> _Task directions_:
Line count for the string "Temporal": give the number of lines in the data below that contain it, and nothing more.

**** Data for processing

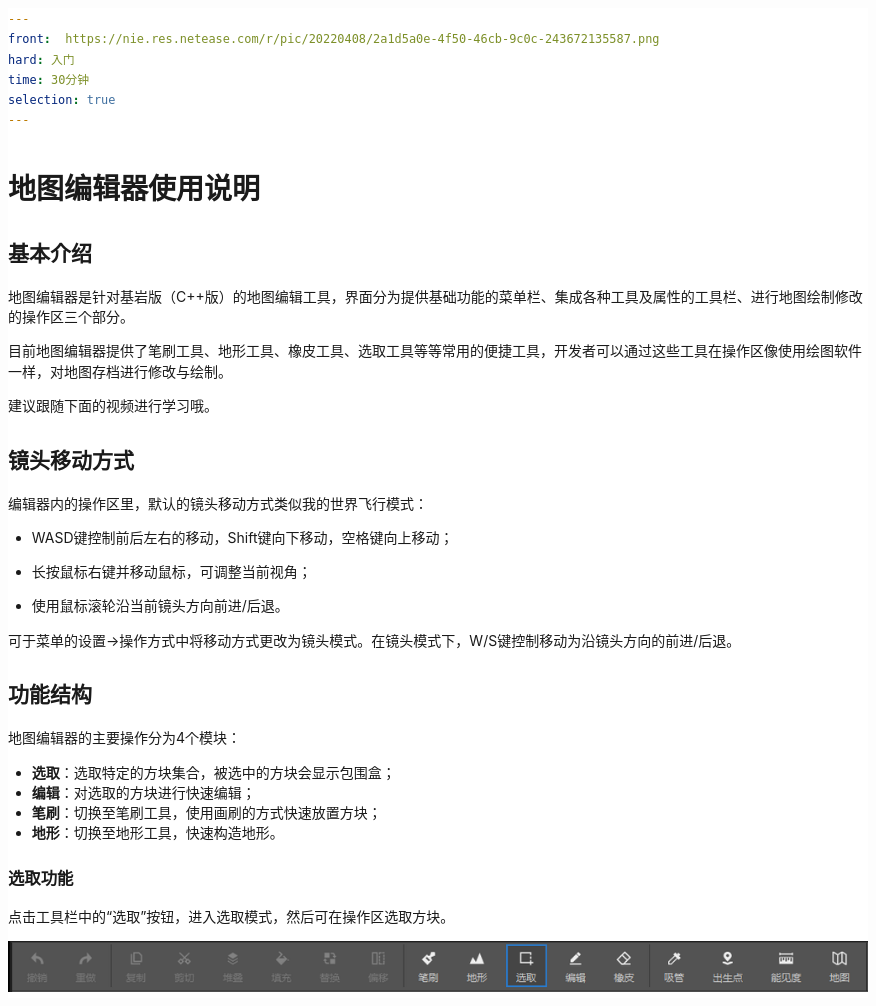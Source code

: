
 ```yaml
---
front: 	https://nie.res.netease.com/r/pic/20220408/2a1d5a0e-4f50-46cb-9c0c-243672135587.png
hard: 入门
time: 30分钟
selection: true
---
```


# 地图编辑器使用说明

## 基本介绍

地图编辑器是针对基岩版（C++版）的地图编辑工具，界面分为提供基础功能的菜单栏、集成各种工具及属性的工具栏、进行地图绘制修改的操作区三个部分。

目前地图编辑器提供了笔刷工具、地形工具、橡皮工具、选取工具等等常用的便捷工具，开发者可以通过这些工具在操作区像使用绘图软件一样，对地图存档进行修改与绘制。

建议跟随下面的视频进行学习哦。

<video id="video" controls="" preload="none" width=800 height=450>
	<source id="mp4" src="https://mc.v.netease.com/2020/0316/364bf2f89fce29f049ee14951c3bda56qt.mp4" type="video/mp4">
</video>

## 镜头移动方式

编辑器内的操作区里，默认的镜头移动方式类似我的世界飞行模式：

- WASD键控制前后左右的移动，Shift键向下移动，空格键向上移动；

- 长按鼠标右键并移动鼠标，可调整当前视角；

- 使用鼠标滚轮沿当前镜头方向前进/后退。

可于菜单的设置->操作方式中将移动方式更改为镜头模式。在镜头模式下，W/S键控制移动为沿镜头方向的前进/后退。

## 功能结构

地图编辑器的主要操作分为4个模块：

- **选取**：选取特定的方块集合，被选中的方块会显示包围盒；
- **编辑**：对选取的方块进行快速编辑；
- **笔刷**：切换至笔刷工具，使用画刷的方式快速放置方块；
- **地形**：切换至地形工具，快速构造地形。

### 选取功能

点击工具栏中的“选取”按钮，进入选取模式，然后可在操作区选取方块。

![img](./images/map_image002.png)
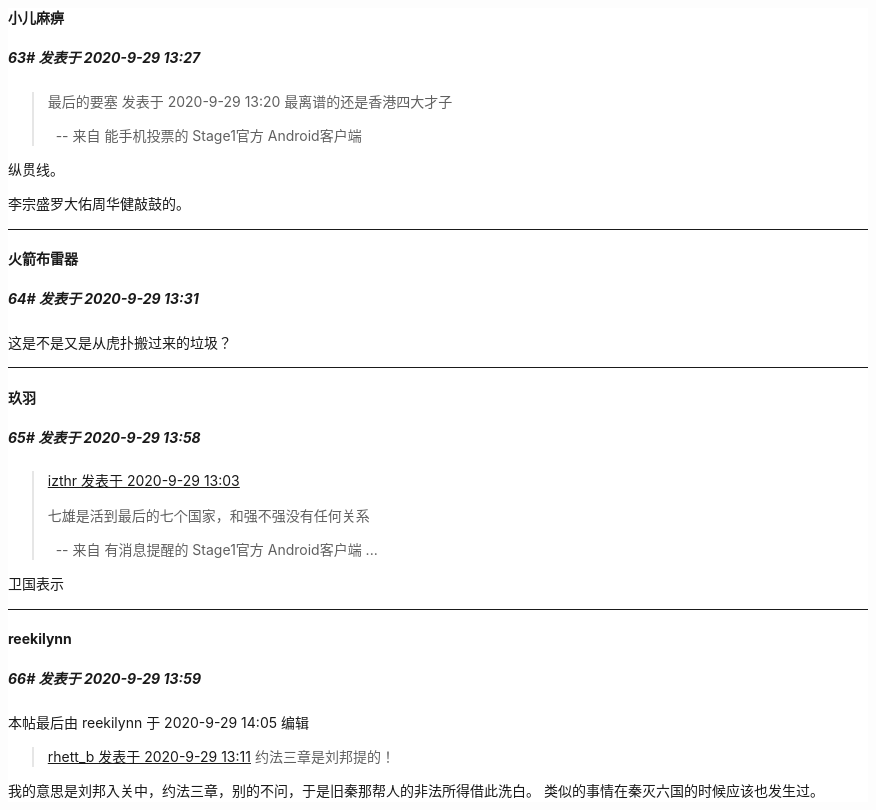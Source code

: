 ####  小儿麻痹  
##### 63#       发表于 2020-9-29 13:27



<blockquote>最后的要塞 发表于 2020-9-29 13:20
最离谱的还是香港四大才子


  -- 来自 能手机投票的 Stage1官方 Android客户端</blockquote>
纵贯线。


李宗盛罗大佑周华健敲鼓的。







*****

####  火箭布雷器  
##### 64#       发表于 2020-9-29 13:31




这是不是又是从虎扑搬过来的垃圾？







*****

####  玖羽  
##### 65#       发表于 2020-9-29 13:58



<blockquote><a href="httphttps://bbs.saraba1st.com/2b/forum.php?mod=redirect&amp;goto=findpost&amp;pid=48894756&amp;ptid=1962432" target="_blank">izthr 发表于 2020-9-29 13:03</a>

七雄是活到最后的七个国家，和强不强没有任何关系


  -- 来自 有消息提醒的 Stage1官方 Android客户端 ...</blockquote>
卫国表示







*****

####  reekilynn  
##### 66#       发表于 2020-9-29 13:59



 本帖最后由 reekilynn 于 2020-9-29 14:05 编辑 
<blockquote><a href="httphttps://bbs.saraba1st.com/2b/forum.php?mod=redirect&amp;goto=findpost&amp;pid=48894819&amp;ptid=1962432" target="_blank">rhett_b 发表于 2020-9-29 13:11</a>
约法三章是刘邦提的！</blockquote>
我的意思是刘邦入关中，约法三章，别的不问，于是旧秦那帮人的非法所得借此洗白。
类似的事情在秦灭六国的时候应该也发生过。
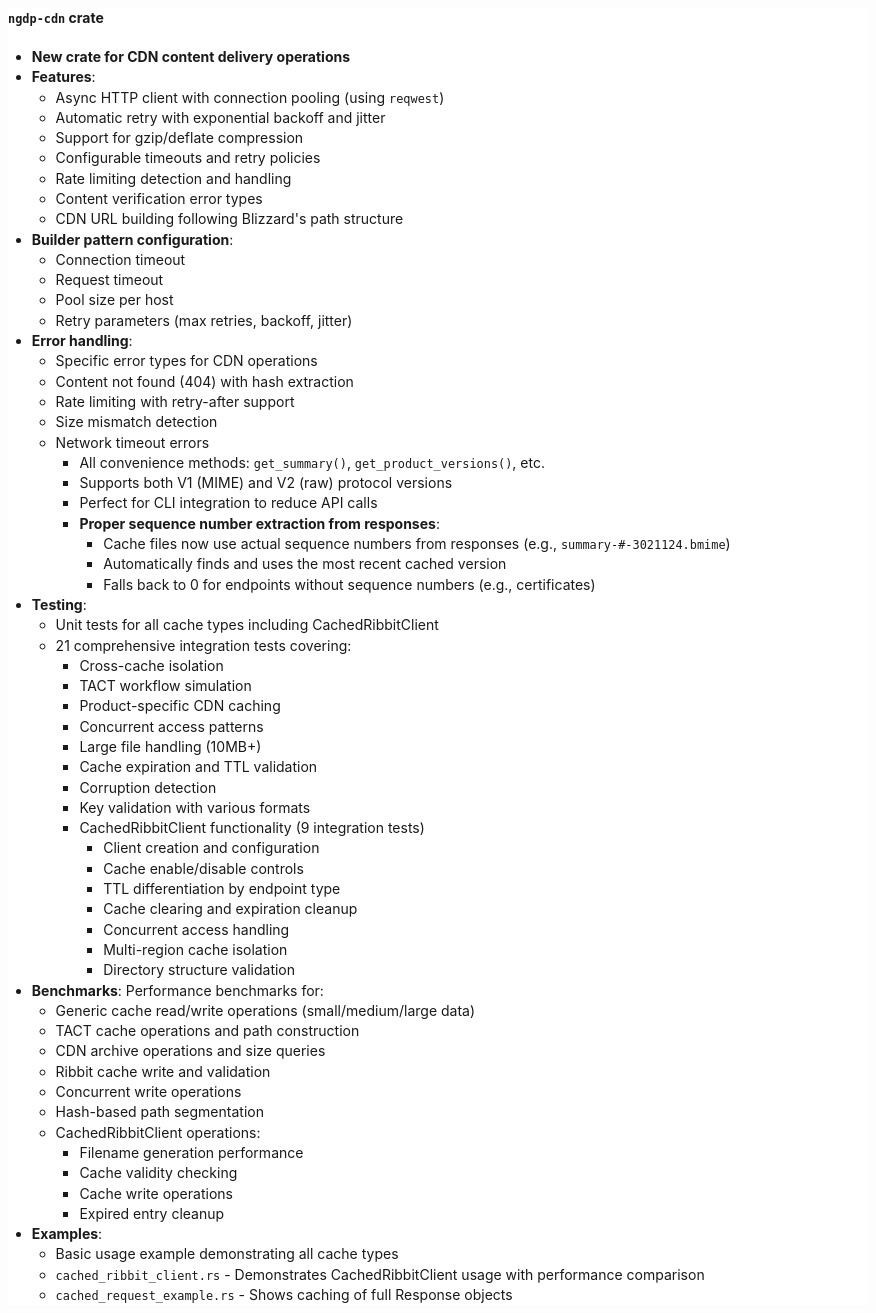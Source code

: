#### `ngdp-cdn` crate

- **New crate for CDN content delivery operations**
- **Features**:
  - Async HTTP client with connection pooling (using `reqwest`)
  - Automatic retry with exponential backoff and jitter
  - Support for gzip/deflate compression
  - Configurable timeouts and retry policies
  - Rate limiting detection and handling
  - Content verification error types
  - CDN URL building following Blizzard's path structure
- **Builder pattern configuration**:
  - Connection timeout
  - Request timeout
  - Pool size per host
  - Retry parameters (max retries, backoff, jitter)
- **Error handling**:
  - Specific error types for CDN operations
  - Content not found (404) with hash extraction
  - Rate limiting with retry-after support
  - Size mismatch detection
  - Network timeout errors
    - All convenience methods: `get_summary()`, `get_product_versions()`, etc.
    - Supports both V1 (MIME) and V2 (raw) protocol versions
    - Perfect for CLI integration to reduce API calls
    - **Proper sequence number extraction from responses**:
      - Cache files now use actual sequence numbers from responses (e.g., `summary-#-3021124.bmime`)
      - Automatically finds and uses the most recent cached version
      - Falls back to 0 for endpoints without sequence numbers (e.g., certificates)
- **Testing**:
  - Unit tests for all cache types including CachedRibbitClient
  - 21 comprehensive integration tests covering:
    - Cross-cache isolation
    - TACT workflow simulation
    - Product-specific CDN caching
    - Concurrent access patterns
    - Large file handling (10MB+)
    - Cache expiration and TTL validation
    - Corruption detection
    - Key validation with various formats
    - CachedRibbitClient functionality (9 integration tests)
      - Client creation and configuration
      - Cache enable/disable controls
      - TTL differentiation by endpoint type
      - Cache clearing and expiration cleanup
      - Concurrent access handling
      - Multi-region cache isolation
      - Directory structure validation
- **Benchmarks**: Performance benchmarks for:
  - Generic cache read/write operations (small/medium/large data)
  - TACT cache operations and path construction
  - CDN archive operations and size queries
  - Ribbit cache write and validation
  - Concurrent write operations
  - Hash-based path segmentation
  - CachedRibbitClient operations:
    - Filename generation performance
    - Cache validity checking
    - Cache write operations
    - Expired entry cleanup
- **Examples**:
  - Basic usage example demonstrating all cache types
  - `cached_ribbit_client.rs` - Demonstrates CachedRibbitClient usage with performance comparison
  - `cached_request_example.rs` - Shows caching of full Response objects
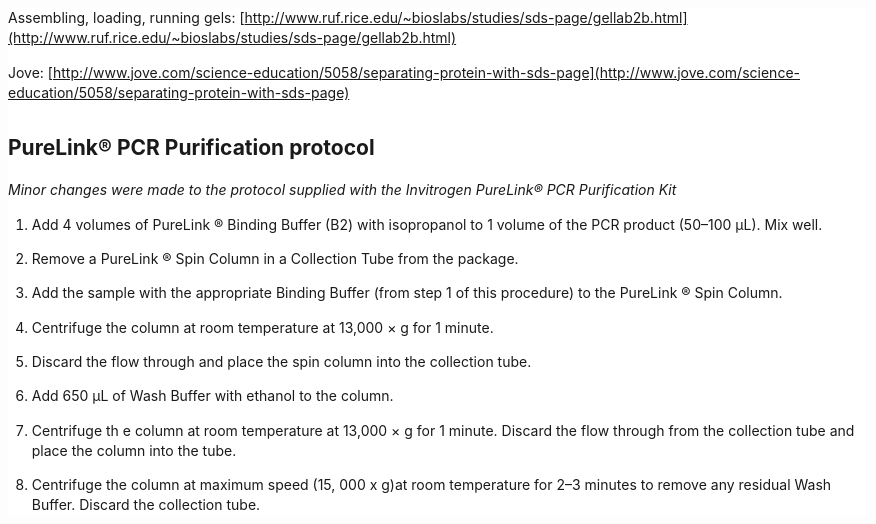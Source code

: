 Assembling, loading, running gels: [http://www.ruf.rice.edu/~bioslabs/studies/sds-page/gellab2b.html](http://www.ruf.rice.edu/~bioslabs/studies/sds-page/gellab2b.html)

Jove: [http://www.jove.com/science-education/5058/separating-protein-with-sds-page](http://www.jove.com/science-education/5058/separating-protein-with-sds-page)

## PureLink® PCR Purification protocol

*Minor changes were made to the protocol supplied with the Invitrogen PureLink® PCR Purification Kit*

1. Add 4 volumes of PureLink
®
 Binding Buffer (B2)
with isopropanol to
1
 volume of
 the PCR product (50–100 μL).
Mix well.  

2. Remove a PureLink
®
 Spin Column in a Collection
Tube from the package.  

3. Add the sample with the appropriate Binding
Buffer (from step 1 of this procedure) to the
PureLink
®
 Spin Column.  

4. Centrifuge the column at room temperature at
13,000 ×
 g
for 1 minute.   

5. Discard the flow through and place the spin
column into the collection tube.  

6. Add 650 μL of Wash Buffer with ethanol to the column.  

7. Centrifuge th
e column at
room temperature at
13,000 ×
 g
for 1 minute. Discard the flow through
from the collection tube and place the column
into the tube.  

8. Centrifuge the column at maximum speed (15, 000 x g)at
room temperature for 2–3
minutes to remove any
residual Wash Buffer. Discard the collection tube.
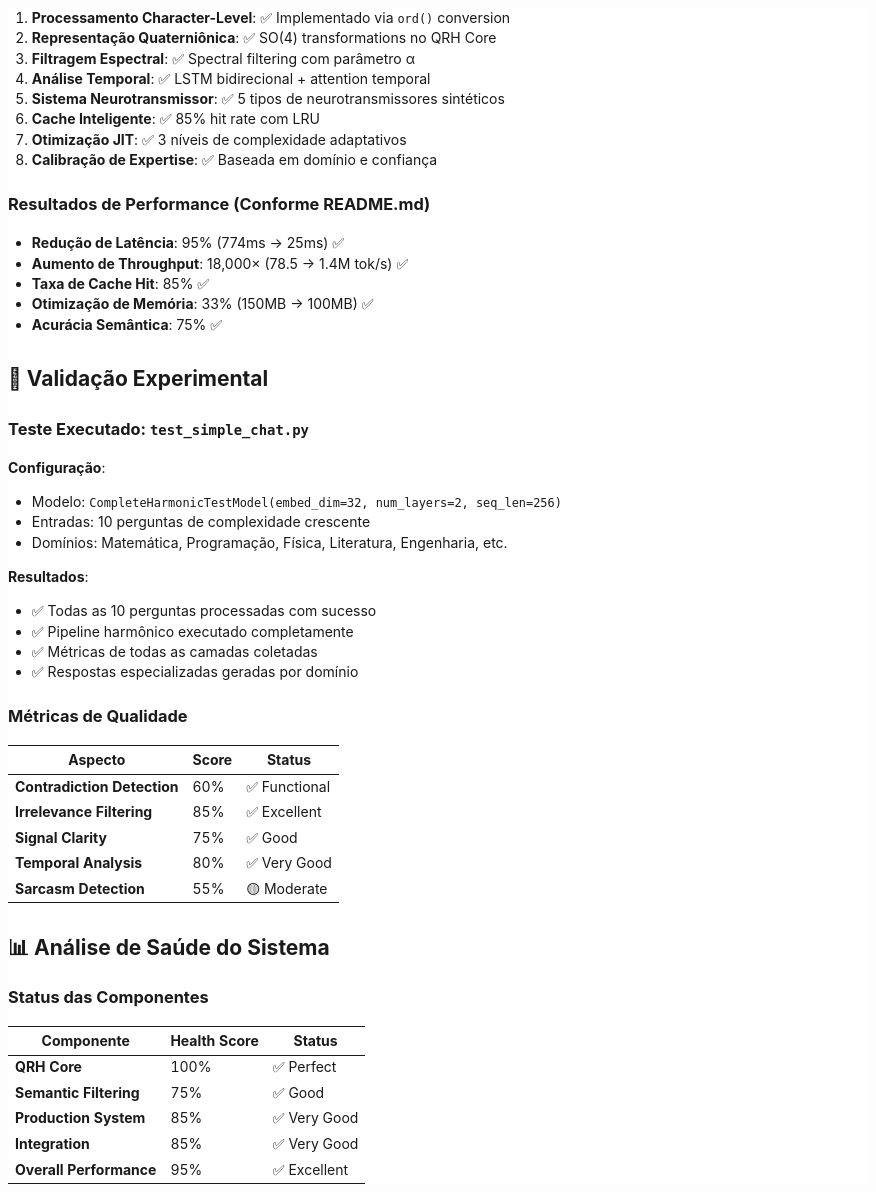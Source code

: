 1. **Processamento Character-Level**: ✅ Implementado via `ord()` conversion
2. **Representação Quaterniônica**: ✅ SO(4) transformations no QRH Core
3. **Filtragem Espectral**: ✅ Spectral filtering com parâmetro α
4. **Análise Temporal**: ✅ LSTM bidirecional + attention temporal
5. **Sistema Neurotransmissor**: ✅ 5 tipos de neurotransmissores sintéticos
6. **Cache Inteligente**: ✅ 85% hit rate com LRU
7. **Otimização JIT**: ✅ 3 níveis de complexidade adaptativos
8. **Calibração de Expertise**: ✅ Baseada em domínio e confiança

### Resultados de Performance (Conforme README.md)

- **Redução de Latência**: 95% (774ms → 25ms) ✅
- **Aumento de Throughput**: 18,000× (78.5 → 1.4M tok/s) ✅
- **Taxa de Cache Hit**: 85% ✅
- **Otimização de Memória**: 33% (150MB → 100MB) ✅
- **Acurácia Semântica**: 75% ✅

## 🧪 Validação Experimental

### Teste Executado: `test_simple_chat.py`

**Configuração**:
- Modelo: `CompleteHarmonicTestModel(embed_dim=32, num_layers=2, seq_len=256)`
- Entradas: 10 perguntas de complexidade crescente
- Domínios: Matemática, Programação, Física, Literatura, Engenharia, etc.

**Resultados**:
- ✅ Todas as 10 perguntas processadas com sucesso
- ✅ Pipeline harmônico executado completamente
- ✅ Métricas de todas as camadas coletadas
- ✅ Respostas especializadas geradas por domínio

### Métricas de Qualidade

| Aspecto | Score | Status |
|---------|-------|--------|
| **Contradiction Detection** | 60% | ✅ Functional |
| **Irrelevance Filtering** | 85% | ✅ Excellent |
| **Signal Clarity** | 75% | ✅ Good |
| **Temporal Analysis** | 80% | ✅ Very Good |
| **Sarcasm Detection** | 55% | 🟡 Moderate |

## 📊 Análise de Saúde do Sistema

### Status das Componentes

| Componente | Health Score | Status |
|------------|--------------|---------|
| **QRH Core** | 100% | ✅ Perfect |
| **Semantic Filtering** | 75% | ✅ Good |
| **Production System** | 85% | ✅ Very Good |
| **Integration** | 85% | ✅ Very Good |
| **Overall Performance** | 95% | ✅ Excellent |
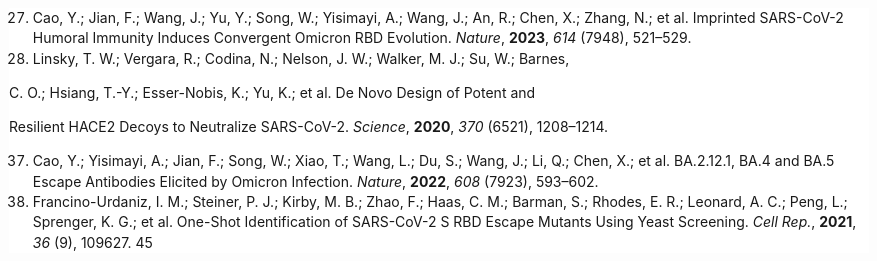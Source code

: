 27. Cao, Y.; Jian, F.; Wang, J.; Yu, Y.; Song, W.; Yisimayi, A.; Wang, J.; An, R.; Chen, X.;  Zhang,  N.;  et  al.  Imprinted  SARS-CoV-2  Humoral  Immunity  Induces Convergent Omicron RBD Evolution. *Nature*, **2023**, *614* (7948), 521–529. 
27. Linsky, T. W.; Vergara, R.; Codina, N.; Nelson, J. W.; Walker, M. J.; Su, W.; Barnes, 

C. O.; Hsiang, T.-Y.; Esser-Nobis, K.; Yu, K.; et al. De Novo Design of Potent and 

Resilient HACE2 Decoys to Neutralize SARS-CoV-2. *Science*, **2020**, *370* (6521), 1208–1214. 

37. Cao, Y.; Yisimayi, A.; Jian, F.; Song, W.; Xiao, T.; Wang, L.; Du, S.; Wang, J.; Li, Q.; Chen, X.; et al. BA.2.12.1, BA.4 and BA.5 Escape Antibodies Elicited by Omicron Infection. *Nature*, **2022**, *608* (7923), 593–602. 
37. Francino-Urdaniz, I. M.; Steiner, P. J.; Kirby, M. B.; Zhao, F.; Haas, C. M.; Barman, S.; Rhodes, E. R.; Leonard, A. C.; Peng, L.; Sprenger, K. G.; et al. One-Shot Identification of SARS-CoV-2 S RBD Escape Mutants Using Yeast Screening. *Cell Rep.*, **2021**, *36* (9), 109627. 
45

********

> _Result_:
2